Sharing a kitchen with a roommate can be tough. There’s a huge chance you may have different dietary preferences. One of you may be an extra passionate pescatarian that will not allow the preparation of meat in your kitchen. Another may enjoy deep-fried fish at 2 a.m. on a Tuesday.
Who knows, maybe one of you may enjoy collecting mugs in your room until the milk turns into cheese, then dumping the cursed dish into the sink so it can be someone else’s problem.
Perhaps you have a soft spot for frozen meals from Trader Joe’s. But since you are certain the microwave causes cancer, you HAVE to bake every meal in the oven…even the ones with packaging that is not oven-safe.
Maybe you decide it’s a nice day for a walk while your fish is already baking, then proceed to return to the oven only once your food (and its container) have melted through the rack and burned onto the bottom of the oven, causing the whole floor to complain.

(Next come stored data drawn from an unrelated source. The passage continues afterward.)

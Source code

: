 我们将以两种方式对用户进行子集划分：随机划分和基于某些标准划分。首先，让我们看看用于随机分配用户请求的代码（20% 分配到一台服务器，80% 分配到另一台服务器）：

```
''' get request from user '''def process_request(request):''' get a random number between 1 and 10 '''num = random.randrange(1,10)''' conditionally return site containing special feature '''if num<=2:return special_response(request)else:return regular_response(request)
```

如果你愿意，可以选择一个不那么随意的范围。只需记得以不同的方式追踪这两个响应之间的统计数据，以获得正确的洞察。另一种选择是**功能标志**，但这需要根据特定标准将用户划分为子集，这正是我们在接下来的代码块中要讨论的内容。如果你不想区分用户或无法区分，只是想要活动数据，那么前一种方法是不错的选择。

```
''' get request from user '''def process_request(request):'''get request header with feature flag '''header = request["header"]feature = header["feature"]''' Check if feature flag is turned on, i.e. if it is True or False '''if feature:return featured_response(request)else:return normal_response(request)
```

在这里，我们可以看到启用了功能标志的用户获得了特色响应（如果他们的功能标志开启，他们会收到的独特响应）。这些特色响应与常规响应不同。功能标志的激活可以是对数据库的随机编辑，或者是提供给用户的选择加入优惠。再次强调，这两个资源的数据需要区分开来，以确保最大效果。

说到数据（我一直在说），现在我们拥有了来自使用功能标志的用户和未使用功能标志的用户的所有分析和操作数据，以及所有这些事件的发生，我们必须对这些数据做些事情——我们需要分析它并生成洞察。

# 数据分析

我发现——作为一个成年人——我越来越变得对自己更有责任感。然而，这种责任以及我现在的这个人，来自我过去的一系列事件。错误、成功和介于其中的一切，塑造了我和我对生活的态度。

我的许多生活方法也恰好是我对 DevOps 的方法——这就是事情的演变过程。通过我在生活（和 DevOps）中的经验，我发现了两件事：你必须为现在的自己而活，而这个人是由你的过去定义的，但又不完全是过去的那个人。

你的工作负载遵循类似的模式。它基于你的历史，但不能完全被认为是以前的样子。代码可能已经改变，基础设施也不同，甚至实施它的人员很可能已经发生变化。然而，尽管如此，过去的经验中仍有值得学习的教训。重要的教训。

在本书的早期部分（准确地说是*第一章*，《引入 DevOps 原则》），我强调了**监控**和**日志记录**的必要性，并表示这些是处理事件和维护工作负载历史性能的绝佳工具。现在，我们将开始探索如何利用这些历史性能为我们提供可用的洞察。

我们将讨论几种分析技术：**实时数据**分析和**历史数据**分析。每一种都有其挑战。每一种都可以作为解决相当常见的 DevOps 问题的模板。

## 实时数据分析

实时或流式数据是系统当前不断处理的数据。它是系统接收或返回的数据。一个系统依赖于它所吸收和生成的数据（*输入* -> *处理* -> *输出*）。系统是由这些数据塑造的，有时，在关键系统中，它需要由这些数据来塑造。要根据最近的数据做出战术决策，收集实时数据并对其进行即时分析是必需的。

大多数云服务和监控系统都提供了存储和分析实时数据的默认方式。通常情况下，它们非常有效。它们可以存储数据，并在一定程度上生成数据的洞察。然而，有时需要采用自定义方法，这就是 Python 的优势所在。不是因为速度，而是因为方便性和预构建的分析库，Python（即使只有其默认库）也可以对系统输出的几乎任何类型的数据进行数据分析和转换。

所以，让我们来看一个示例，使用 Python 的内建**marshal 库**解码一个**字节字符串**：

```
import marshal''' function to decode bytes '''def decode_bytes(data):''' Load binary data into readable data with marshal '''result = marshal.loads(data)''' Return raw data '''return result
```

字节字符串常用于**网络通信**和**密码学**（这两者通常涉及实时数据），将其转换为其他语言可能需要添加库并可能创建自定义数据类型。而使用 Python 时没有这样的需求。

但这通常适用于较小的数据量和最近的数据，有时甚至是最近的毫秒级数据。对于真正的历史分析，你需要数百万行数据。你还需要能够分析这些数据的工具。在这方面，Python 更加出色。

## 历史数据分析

Regardless of who you are, none of this is acceptable behavior. As a matter of fact, the kitchen is a shared space where sacred, scrumptious food is prepared.
Everyone’s restrictions and preferences should be respected. You can do this by cleaning up after yourself, not eating what does not belong to you and not filming your OnlyFans content on the counter. Not that I know anyone that would have ever done something so disrespectful. No, that’s never happened in the Lofts.
The living room
This is where the party goes down. Each room usually comes with a TV and a plastic-like couch for roommates to share. Of course, sitting on a loveseat with someone you may or may not have met before and trying to agree on a show may not be your ideal Friday night. However, you should still make an effort to make the space welcoming for everyone that lives with you.
Although it’s fine to fold a basket of laundry or two when you watch TV, maybe try not to leave it piled on every surface until the end of the semester. If you invite friends over, perhaps don’t invite seven people to try your new bong while your roommate is studying for finals.
And hey, parties happen. We’ve all had too much to drink at one point or another. If you do accidentally puke in the living room, maybe clean it up before dragging yourself off to bed. Of course, nothing like this has ever happened in the Lofts, it’s just an example.
This can be a tough space to learn to share if you happen to be an only child or a prima donna or whatever. The sink can get cluttered fast, and the argument over whose turn it is to buy toilet paper is inevitable. Regardless, peace can be kept by following the same set of common courtesies I mentioned in the kitchen.
Don’t touch things that don’t belong to you, especially luxury foundations. I can clearly see the drop in 10 shades at the start of your neck. Also, consider buying your own shower products, especially if you’re going to use my $54 conditioner as shampoo because you decided to shower drunk.
Also, would it kill you to scrub away your skid marks, not pee on the toilet seat or floor and clean your hair out of the shower and sink? Once again, these are just fantastical examples, nothing like this has ever happened at the Lofts.
Lastly, the room where the magic happens. Lucky for us privacy-lovers, plenty of dorms offer single rooms instead of shared, so you have a space to truly make your own.
Although what happens in your room stays in your room, you still need to be courteous of the person you share your dorm with. For example, it wasn’t cool to leave your radio blasting at 7 a.m. in your locked room before running off to class, leaving me to suffer on my day off.
It also really sucked when you broke up with your boyfriend and chose to express your rage by screeching and smashing everything in your room at 4 a.m. during finals week. And the worst part was when you decided to hook up with your tinder date on MY BED because your room was too messy! Are you kidding me, Dani? Sharing a room in the Lofts with you was the worst thing that ever happened to me. You’re the reason I’m in therapy! Jesus!
In other words…living on campus is a stellar experience I would recommend to any young person wanting to stretch their wings. However, for your mental health, might I suggest not rooming at the Lofts? Or if you must, try to room with a friend.